___ INPUT MATERIAL ___

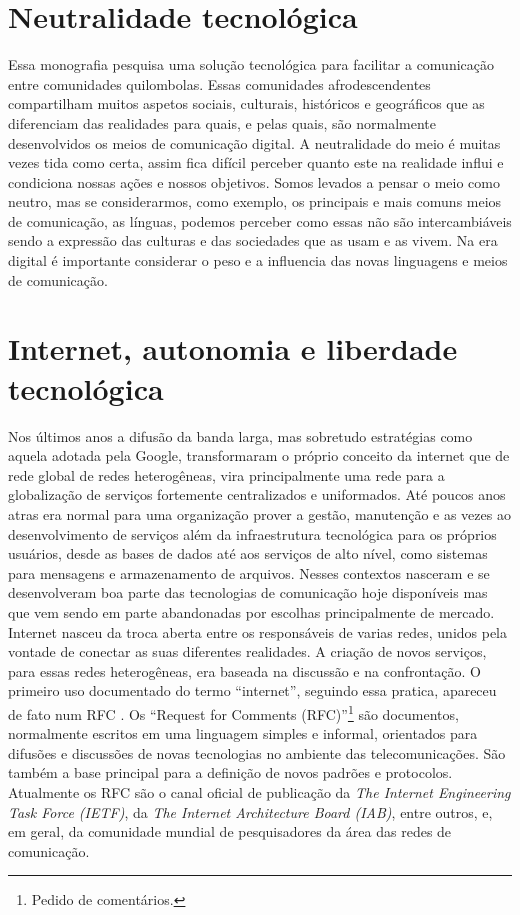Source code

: \section{Neutralidade tecnológica}
Essa monografia pesquisa uma solução tecnológica para facilitar a
comunicação entre comunidades quilombolas. Essas comunidades
afrodescendentes compartilham muitos aspetos sociais, culturais,
históricos e geográficos que as diferenciam das realidades para quais,
e pelas quais, são normalmente desenvolvidos os meios de comunicação
digital. A neutralidade do meio é muitas vezes tida como certa, assim
fica difícil perceber quanto este na realidade influi e condiciona
nossas ações e nossos objetivos. Somos levados a pensar o meio como
neutro, mas se considerarmos, como exemplo, os principais e mais comuns
meios de comunicação, as línguas, podemos perceber como essas não são
intercambiáveis sendo a expressão das culturas e das sociedades que as
usam e as vivem. Na era digital é importante considerar o peso e a
influencia das novas linguagens e meios de comunicação. 

\section{Internet, autonomia e liberdade tecnológica}
Nos últimos anos a difusão da banda larga, mas sobretudo estratégias
como aquela adotada pela Google, transformaram o próprio conceito da
internet que de rede global de redes heterogêneas, vira principalmente
uma rede para a globalização de serviços fortemente centralizados e
uniformados. Até poucos anos atras era normal para uma organização
prover a gestão, manutenção e as vezes ao desenvolvimento de serviços
além da infraestrutura tecnológica para os próprios usuários, desde as
bases de dados até aos serviços de alto nível, como sistemas para
mensagens e armazenamento de arquivos. Nesses contextos nasceram e se
desenvolveram boa parte das tecnologias de comunicação hoje
disponíveis mas que vem sendo em parte abandonadas por escolhas
principalmente de mercado. Internet nasceu da troca aberta entre os
responsáveis de varias redes, unidos pela vontade de conectar as suas
diferentes realidades. A criação de novos serviços, para essas redes
heterogêneas, era baseada na discussão e na confrontação. O primeiro
uso documentado do termo ``internet'', seguindo essa pratica, apareceu
de fato num RFC \citep{RFC675}. Os ``Request for Comments
(RFC)''\footnote{Pedido de comentários.} são documentos, normalmente
escritos em uma linguagem simples e informal, orientados para
difusões e discussões de novas tecnologias no ambiente das
telecomunicações. São também a base principal para a definição de
novos padrões e protocolos. Atualmente os RFC são o canal oficial de
publicação da \emph{The Internet Engineering Task Force (IETF)}, da
\emph{The Internet Architecture Board (IAB)}, entre outros, e, em
geral, da comunidade mundial de pesquisadores da área das redes de
comunicação.

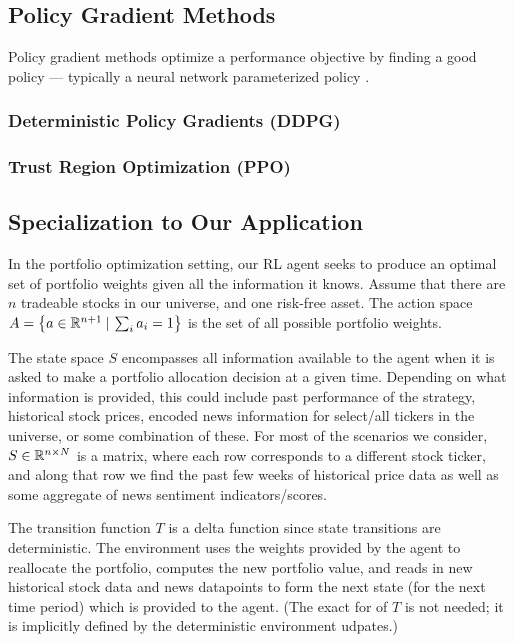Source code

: \subsection{Policy Gradient Methods}

Policy gradient methods optimize a performance objective by finding a good policy
--- typically a neural network parameterized policy \cite{introtodeeprl}.

\subsubsection{Deterministic Policy Gradients (DDPG)}

\subsubsection{Trust Region Optimization (PPO)}

\subsection{Specialization to Our Application}

In the portfolio optimization setting, our RL agent seeks to produce an optimal set of portfolio weights given all the information it knows.
Assume that there are $n$ tradeable stocks in our universe, and one risk-free asset.
The action space $A = \left\{a \in \mathbb{R}^{n+1} \:|\: \sum_i a_i = 1\right\}$ is the set of all possible portfolio weights.

The state space $S$ encompasses all information available to the agent when it is asked to make a portfolio allocation decision at a given time.
Depending on what information is provided, this could include past performance of the strategy, historical stock prices, encoded news information for
select/all tickers in the universe, or some combination of these. For most of the scenarios we consider, $S \in \mathbb{R}^{n \times N}$ is a matrix, where
each row corresponds to a different stock ticker, and along that row we find the past few weeks of historical price data as well as some
aggregate of news sentiment indicators/scores.

The transition function $T$ is a delta function since state transitions are deterministic.
The environment uses the weights provided by the agent to reallocate the portfolio, computes the new portfolio value,
and reads in new historical stock data and news datapoints to form the next state (for the next time period) which is provided to the agent.
(The exact for of $T$ is not needed; it is implicitly defined by the deterministic environment udpates.)

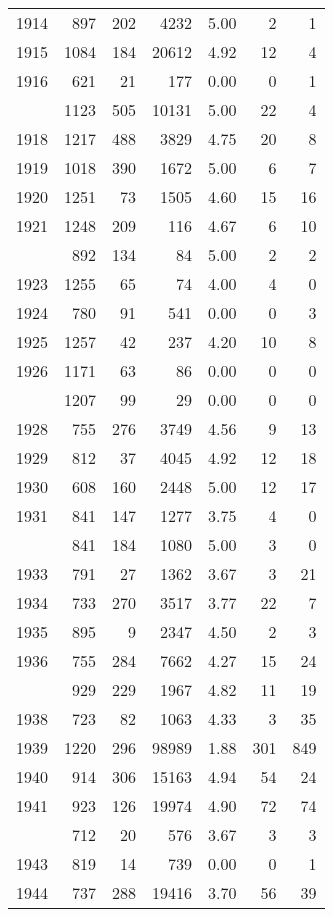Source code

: \documentclass[
]{article}
\begin{document}
\begin{table}
\begin{tabular}[t]{lrrrrrr}
1914 & 897 & 202 & 4232 & 5.00 & 2 & 1\\
1915 & 1084 & 184 & 20612 & 4.92 & 12 & 4\\
1916 & 621 & 21 & 177 & 0.00 & 0 & 1\\
\addlinespace
1917 & 1123 & 505 & 10131 & 5.00 & 22 & 4\\
1918 & 1217 & 488 & 3829 & 4.75 & 20 & 8\\
1919 & 1018 & 390 & 1672 & 5.00 & 6 & 7\\
1920 & 1251 & 73 & 1505 & 4.60 & 15 & 16\\
1921 & 1248 & 209 & 116 & 4.67 & 6 & 10\\
\addlinespace
1922 & 892 & 134 & 84 & 5.00 & 2 & 2\\
1923 & 1255 & 65 & 74 & 4.00 & 4 & 0\\
1924 & 780 & 91 & 541 & 0.00 & 0 & 3\\
1925 & 1257 & 42 & 237 & 4.20 & 10 & 8\\
1926 & 1171 & 63 & 86 & 0.00 & 0 & 0\\
\addlinespace
1927 & 1207 & 99 & 29 & 0.00 & 0 & 0\\
1928 & 755 & 276 & 3749 & 4.56 & 9 & 13\\
1929 & 812 & 37 & 4045 & 4.92 & 12 & 18\\
1930 & 608 & 160 & 2448 & 5.00 & 12 & 17\\
1931 & 841 & 147 & 1277 & 3.75 & 4 & 0\\
\addlinespace
1932 & 841 & 184 & 1080 & 5.00 & 3 & 0\\
1933 & 791 & 27 & 1362 & 3.67 & 3 & 21\\
1934 & 733 & 270 & 3517 & 3.77 & 22 & 7\\
1935 & 895 & 9 & 2347 & 4.50 & 2 & 3\\
1936 & 755 & 284 & 7662 & 4.27 & 15 & 24\\
\addlinespace
1937 & 929 & 229 & 1967 & 4.82 & 11 & 19\\
1938 & 723 & 82 & 1063 & 4.33 & 3 & 35\\
1939 & 1220 & 296 & 98989 & 1.88 & 301 & 849\\
1940 & 914 & 306 & 15163 & 4.94 & 54 & 24\\
1941 & 923 & 126 & 19974 & 4.90 & 72 & 74\\
\addlinespace
1942 & 712 & 20 & 576 & 3.67 & 3 & 3\\
1943 & 819 & 14 & 739 & 0.00 & 0 & 1\\
1944 & 737 & 288 & 19416 & 3.70 & 56 & 39\\

\end{tabular}
\end{table}
\end{document}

___

▶ _ACTIVITY_
A single number is expected: the count of lines in the entries that carry the string "tecnológica".

▶ _WRITTEN ANSWER_
4